The DHS has stood its ground, defending the use of unmarked vehicles and uniforms as routine law-enforcement practice and citing recent instances of “doxxing” of officers. Agents were “only targeting those who have been identified as committing criminal acts,” DHS maintains.

The media have played down the main reason for federal agents being in Portland: a neutered police department has ceded a portion of the city to violent anarchists, who have staged an ongoing riot — firebombing the police station, physically assaulting officers and causing tens of thousands of dollars of property damage. “Any form of resistance is a good way to push our goals forward,” a spokeswoman for the Portland Black Youth Movement told me.

For all that, however, the protests feel more performative than substantive.
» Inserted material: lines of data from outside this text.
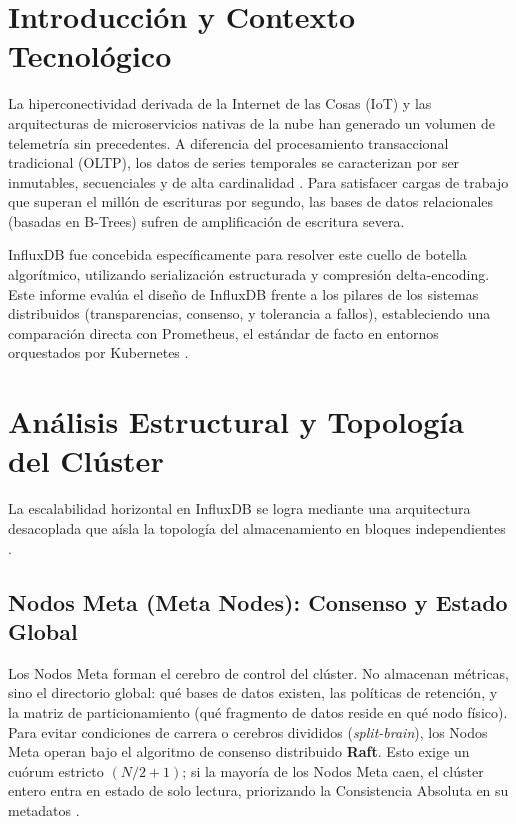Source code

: \documentclass[12pt,a4paper]{article}
\begin{document}
\section{Introducción y Contexto Tecnológico}
La hiperconectividad derivada de la Internet de las Cosas (IoT) y las arquitecturas de microservicios nativas de la nube han generado un volumen de telemetría sin precedentes. A diferencia del procesamiento transaccional tradicional (OLTP), los datos de series temporales se caracterizan por ser inmutables, secuenciales y de alta cardinalidad \cite{kopp2025}. Para satisfacer cargas de trabajo que superan el millón de escrituras por segundo, las bases de datos relacionales (basadas en B-Trees) sufren de amplificación de escritura severa. 

InfluxDB fue concebida específicamente para resolver este cuello de botella algorítmico, utilizando serialización estructurada y compresión delta-encoding. Este informe evalúa el diseño de InfluxDB frente a los pilares de los sistemas distribuidos (transparencias, consenso, y tolerancia a fallos), estableciendo una comparación directa con Prometheus, el estándar de facto en entornos orquestados por Kubernetes \cite{ntop2023}.

\section{Análisis Estructural y Topología del Clúster}
La escalabilidad horizontal en InfluxDB se logra mediante una arquitectura desacoplada que aísla la topología del almacenamiento en bloques independientes \cite{ford2021}.

\subsection{Nodos Meta (Meta Nodes): Consenso y Estado Global}
Los Nodos Meta forman el cerebro de control del clúster. No almacenan métricas, sino el directorio global: qué bases de datos existen, las políticas de retención, y la matriz de particionamiento (qué fragmento de datos reside en qué nodo físico). Para evitar condiciones de carrera o cerebros divididos (\textit{split-brain}), los Nodos Meta operan bajo el algoritmo de consenso distribuido \textbf{Raft}. Esto exige un cuórum estricto $(N/2 + 1)$; si la mayoría de los Nodos Meta caen, el clúster entero entra en estado de solo lectura, priorizando la Consistencia Absoluta en su metadatos \cite{energy2024}.
\end{document}
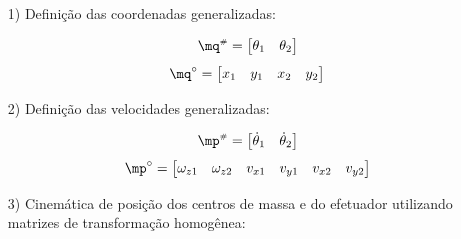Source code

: \documentclass[a4paper,11pt,brazil,fleqn]{article}
\begin{document}
\begin{itemize}
\item[1)] Defini\c{c}\~ao das coordenadas generalizadas:

\begin{equation}
\mq\ssh = \begin{bmatrix}
\theta_1 & \theta_2
\end{bmatrix}
\end{equation}
\begin{equation}
\mq\cir = \begin{bmatrix}
x_1 & y_1 & x_2 & y_2
\end{bmatrix}
\end{equation}

\item[2)] Defini\c{c}\~ao das velocidades generalizadas:

\begin{equation}
\mp\ssh = \begin{bmatrix}
\dot{\theta}_1 & \dot{\theta}_2
\end{bmatrix}
\end{equation}
\begin{equation}
\mp\cir = \begin{bmatrix}
\omega_{z1} & \omega_{z2} & v_{x1} & v_{y1} & v_{x2} & v_{y2}
\end{bmatrix}
\end{equation}

\item[3)] Cinem\'atica de posi\c{c}\~ao dos centros de massa e do efetuador utilizando matrizes de transforma\c{c}\~ao homog\^enea:


\end{itemize}
\end{document}
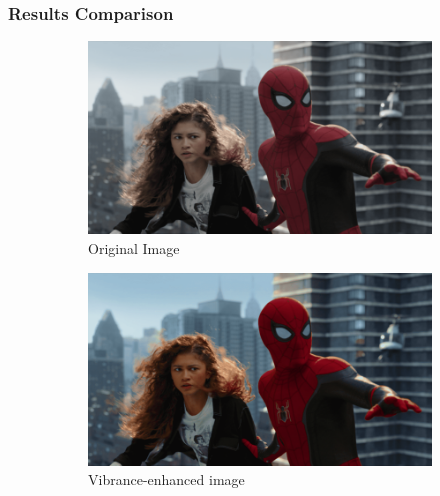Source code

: \documentclass[11pt]{article}
\begin{document}
\subsubsection*{Results Comparison}
\begin{figure}[H]
    \centering
    \begin{subfigure}{0.33\textwidth}
        \includegraphics[width=\textwidth]{resources/spider.png}
        \caption{Original Image}
    \end{subfigure}
    \hfill
    \begin{subfigure}{0.33\textwidth}
        \includegraphics[width=\textwidth]{resources/spider_transformed.png}
        \caption{Vibrance-enhanced image}
    \end{subfigure}
    \hfill
    \begin{subfigure}{0.3\textwidth}

\end{subfigure}
\end{figure}
\end{document}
Activists pump their fists in the air and stare defiantly into the row of 15 or 20 police officers on the other side of the street as photographers snap pictures from a safe distance; well-to-do middle-aged women wax poetic on the importance of social justice as a background narration to their iPhone videography; undergrads pose with handmade signs for their friends’ Instagram postings; a teenager on a skateboard flashes the middle finger to a line of cops in riot gear.

And suddenly, as soon as it’s started, it’s over. After less than half an hour of battling, the police and federal agents decide that they’ve had enough, disappearing into a nearby building for the night. The mob lets out a roar of victory. They’ve “won,” again. In cities like Portland, they’ve been winning for years.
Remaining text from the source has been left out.